* **WHAT TO PRODUCE**:
Scan the material below for lines with the word "apenas" and reply with how many there are, nothing else.

* **THE DATA**:
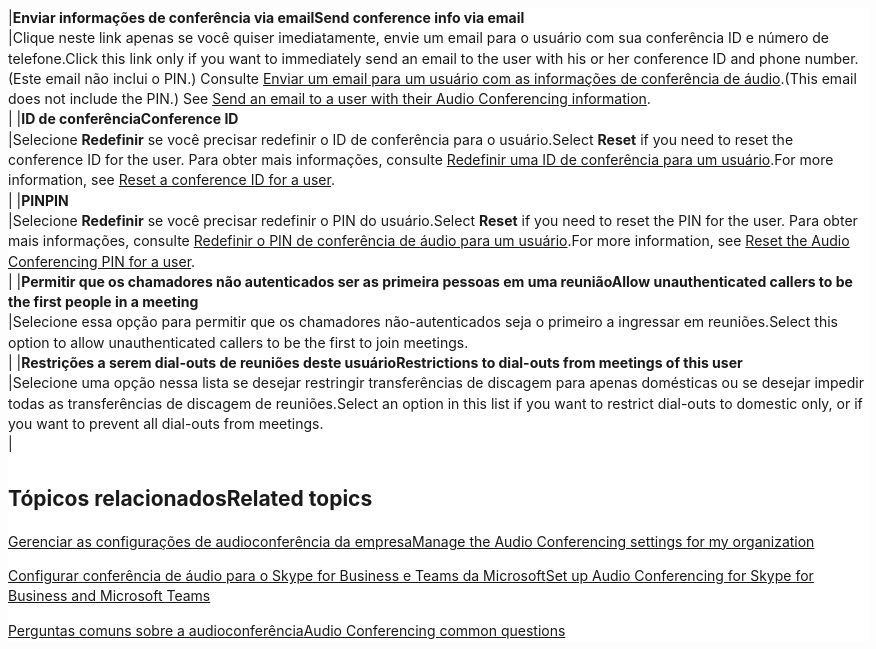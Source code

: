 |<span data-ttu-id="d2c11-128">**Enviar informações de conferência via email**</span><span class="sxs-lookup"><span data-stu-id="d2c11-128">**Send conference info via email**</span></span> <br/> |<span data-ttu-id="d2c11-129">Clique neste link apenas se você quiser imediatamente, envie um email para o usuário com sua conferência ID e número de telefone.</span><span class="sxs-lookup"><span data-stu-id="d2c11-129">Click this link only if you want to immediately send an email to the user with his or her conference ID and phone number.</span></span> <span data-ttu-id="d2c11-130">(Este email não inclui o PIN.) Consulte [Enviar um email para um usuário com as informações de conferência de áudio](send-an-email-to-a-user-with-their-dial-in-information.md).</span><span class="sxs-lookup"><span data-stu-id="d2c11-130">(This email does not include the PIN.) See [Send an email to a user with their Audio Conferencing information](send-an-email-to-a-user-with-their-dial-in-information.md).</span></span>  <br/> |
|<span data-ttu-id="d2c11-131">**ID de conferência**</span><span class="sxs-lookup"><span data-stu-id="d2c11-131">**Conference ID**</span></span> <br/> |<span data-ttu-id="d2c11-132">Selecione **Redefinir** se você precisar redefinir o ID de conferência para o usuário.</span><span class="sxs-lookup"><span data-stu-id="d2c11-132">Select **Reset** if you need to reset the conference ID for the user.</span></span> <span data-ttu-id="d2c11-133">Para obter mais informações, consulte [Redefinir uma ID de conferência para um usuário](reset-a-conference-id-for-a-user.md).</span><span class="sxs-lookup"><span data-stu-id="d2c11-133">For more information, see [Reset a conference ID for a user](reset-a-conference-id-for-a-user.md).</span></span>  <br/> |
|<span data-ttu-id="d2c11-134">**PIN**</span><span class="sxs-lookup"><span data-stu-id="d2c11-134">**PIN**</span></span> <br/> |<span data-ttu-id="d2c11-135">Selecione **Redefinir** se você precisar redefinir o PIN do usuário.</span><span class="sxs-lookup"><span data-stu-id="d2c11-135">Select **Reset** if you need to reset the PIN for the user.</span></span> <span data-ttu-id="d2c11-136">Para obter mais informações, consulte [Redefinir o PIN de conferência de áudio para um usuário](reset-the-audio-conferencing-pin-for-a-user.md).</span><span class="sxs-lookup"><span data-stu-id="d2c11-136">For more information, see [Reset the Audio Conferencing PIN for a user](reset-the-audio-conferencing-pin-for-a-user.md).</span></span>  <br/> |
|<span data-ttu-id="d2c11-137">**Permitir que os chamadores não autenticados ser as primeira pessoas em uma reunião**</span><span class="sxs-lookup"><span data-stu-id="d2c11-137">**Allow unauthenticated callers to be the first people in a meeting**</span></span> <br/> |<span data-ttu-id="d2c11-138">Selecione essa opção para permitir que os chamadores não-autenticados seja o primeiro a ingressar em reuniões.</span><span class="sxs-lookup"><span data-stu-id="d2c11-138">Select this option to allow unauthenticated callers to be the first to join meetings.</span></span>  <br/> |
|<span data-ttu-id="d2c11-139">**Restrições a serem dial-outs de reuniões deste usuário**</span><span class="sxs-lookup"><span data-stu-id="d2c11-139">**Restrictions to dial-outs from meetings of this user**</span></span> <br/> |<span data-ttu-id="d2c11-140">Selecione uma opção nessa lista se desejar restringir transferências de discagem para apenas domésticas ou se desejar impedir todas as transferências de discagem de reuniões.</span><span class="sxs-lookup"><span data-stu-id="d2c11-140">Select an option in this list if you want to restrict dial-outs to domestic only, or if you want to prevent all dial-outs from meetings.</span></span>  <br/> |
   
## <a name="related-topics"></a><span data-ttu-id="d2c11-141">Tópicos relacionados</span><span class="sxs-lookup"><span data-stu-id="d2c11-141">Related topics</span></span>

[<span data-ttu-id="d2c11-142">Gerenciar as configurações de audioconferência da empresa</span><span class="sxs-lookup"><span data-stu-id="d2c11-142">Manage the Audio Conferencing settings for my organization</span></span>](manage-the-audio-conferencing-settings-for-my-organization.md)

[<span data-ttu-id="d2c11-143">Configurar conferência de áudio para o Skype for Business e Teams da Microsoft</span><span class="sxs-lookup"><span data-stu-id="d2c11-143">Set up Audio Conferencing for Skype for Business and Microsoft Teams</span></span>](set-up-audio-conferencing.md)
  
[<span data-ttu-id="d2c11-144">Perguntas comuns sobre a audioconferência</span><span class="sxs-lookup"><span data-stu-id="d2c11-144">Audio Conferencing common questions</span></span>](audio-conferencing-common-questions.md)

* **WRITTEN SOLUTION**:
2